When you’re just starting out using a flash can seem daunting and confusing. There are so many confusing settings and it seems like there is so much to learn and navigate. So let’s break it down.
The different types of flashes
There are three main types of flashes:
- The flash built into your camera is called a pop-up flash.
- Those that sit on top of the camera’s hot shoe, are generally referred to as speedlights. They can also be used off-camera with a trigger.
- There are also larger studio lights, usually referred to as strobes or monolights.

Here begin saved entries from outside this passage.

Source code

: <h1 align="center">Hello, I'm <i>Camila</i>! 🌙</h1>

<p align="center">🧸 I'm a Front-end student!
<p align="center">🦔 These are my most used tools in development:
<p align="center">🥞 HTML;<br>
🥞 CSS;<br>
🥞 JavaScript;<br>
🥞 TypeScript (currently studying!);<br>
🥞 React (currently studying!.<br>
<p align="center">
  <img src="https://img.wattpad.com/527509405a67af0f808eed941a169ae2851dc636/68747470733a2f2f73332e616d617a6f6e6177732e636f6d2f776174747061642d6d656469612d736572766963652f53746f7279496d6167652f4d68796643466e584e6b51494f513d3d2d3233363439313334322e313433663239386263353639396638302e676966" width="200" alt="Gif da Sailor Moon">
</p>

They are all slightly different and have different uses, but they are all essentially flashes. When it comes to using flash (on or off-camera, speedlight or monolight), there are often two modes you can shoot with — TTL or manual.
So what is TTL?
TTL stands for “Through The Lens.” It’s a little like the Auto mode on your camera, making automatic adjustments based on information from the camera’s exposure relayed to the flash.
TTL automatically uses the camera’s built-in metering system and the distance from the subject to work out appropriate settings. A flash without TTL needs complete input from the photographer.

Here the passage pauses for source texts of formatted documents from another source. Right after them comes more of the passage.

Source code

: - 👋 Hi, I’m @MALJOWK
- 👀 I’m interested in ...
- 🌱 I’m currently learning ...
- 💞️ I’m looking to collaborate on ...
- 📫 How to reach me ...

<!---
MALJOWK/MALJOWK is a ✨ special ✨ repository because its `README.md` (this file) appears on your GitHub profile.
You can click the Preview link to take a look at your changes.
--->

Utilizing exposure compensation
TTL is easy to use but can be difficult to customize because your flash chooses the settings for you. That is why there is exposure compensation, from a third of a stop to three full stops (plus or negative), allowing you to dial up or down the exposure required.

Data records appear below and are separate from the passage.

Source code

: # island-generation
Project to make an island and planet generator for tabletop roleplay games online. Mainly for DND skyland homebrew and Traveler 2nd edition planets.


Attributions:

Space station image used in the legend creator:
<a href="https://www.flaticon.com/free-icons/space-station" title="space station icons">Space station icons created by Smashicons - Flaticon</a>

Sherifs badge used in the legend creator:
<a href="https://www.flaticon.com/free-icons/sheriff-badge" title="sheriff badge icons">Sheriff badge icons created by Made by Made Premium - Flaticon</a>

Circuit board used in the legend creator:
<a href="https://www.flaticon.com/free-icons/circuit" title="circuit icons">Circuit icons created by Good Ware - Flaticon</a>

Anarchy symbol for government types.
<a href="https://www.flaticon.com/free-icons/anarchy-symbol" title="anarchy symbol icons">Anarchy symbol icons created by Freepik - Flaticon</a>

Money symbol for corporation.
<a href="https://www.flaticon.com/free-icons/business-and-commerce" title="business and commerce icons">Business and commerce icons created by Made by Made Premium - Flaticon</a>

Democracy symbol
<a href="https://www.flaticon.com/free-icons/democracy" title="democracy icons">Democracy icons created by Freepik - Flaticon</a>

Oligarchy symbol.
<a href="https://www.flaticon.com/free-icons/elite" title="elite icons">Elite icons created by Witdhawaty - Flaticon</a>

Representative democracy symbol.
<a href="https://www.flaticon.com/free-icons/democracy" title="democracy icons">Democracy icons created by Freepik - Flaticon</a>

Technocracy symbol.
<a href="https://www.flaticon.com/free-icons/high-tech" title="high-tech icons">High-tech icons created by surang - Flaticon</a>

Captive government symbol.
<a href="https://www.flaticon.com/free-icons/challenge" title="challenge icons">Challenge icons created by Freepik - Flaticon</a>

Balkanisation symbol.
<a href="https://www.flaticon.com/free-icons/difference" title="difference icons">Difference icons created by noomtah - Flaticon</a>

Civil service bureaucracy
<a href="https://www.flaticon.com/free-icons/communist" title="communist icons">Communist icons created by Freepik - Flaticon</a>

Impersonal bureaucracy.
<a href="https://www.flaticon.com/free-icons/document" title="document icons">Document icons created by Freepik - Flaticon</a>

It’s not quite as customizable as manual mode, but still really helpful. Each flash is a little different — it depends on the brand and trigger used.
Using a manual flash
Manual flash is kind of old school, but still very relevant at the same time. While TTL is easy to use, it is not always the right mode to use. Manual flash can be set to different power modes from 1/1 (full power) to 1/2 (half power), 1/4 (quarter power) and so on down to 1/64 or even 1/250 on some flashes.
Mastering the manual flash takes patience and practice. Some photographers prefer to use a light meter to work out the best settings. Once you are used to your flashes, you may find a preferred range of settings and stick to them.
Getting creative in manual mode
In manual mode, you can get a little more creative. As you are deciding on the settings, you have complete control. Shoot high key or shoot dark and shadowy, or even a spotlight effect. Start with a mid-range power like 1/32 and take a test shot, and go from there, dial it up or down.
It can take a little bit of experimenting and patience, but it is worth the effort. In the end, it’s not quite as scary as it first seemed.
Aperture and shutter speed
Other things to consider are aperture and shutter speed. Aperture can also make a difference in making your images darker or lighter, so take that into consideration. The other is shutter speed, it is worth mentioning that there is a limit to shutter speed with flash.
Most cameras seem to operate between 1/125s (minimum) and 1/250s (at a maximum) when a flash is connected. Going beyond those limits can cause issues, as the camera loses sync with the flash (unless you can take advantage of high speed sync). Check your camera and flash manuals for recommendations.
Using flash modifiers
Flash modifiers are available for most types of flashes, from diffusers to softboxes. These can be used to create a softer, more flattering light. If you don’t have those you can bounce the light off a ceiling or a wall to soften and flatten the light.
Moving the flash closer to your subject will make it harsher and brighter, whereas moving it away will soften and lower it. Using the edge of the light (called feathering) can also be flattering too.
TTL vs. manual flash
TTL can take the guesswork out of using a flash, by automatically adjusting for your camera’s exposure. However, there are times when that just isn’t working for your current subject. TTL is often an added feature on flashes and occasionally makes them more expensive than the manual only models. But it is becoming more readily available.
While TTL is fabulous, it may not be suitable for some scenarios. If you are new or your subject is moving then TTL might be a less frustrating way to shoot. But it is difficult to re-create the same lighting pattern twice. This is why often manual can give you far more control and allow for continuity in your shooting.
At the end of the day, the choice between TTL and manual isn’t so much a matter of what you prefer — rather it’s about your lighting scenario. To be better at flash photography you really need to master both modes, to enable you to make the most of your gear.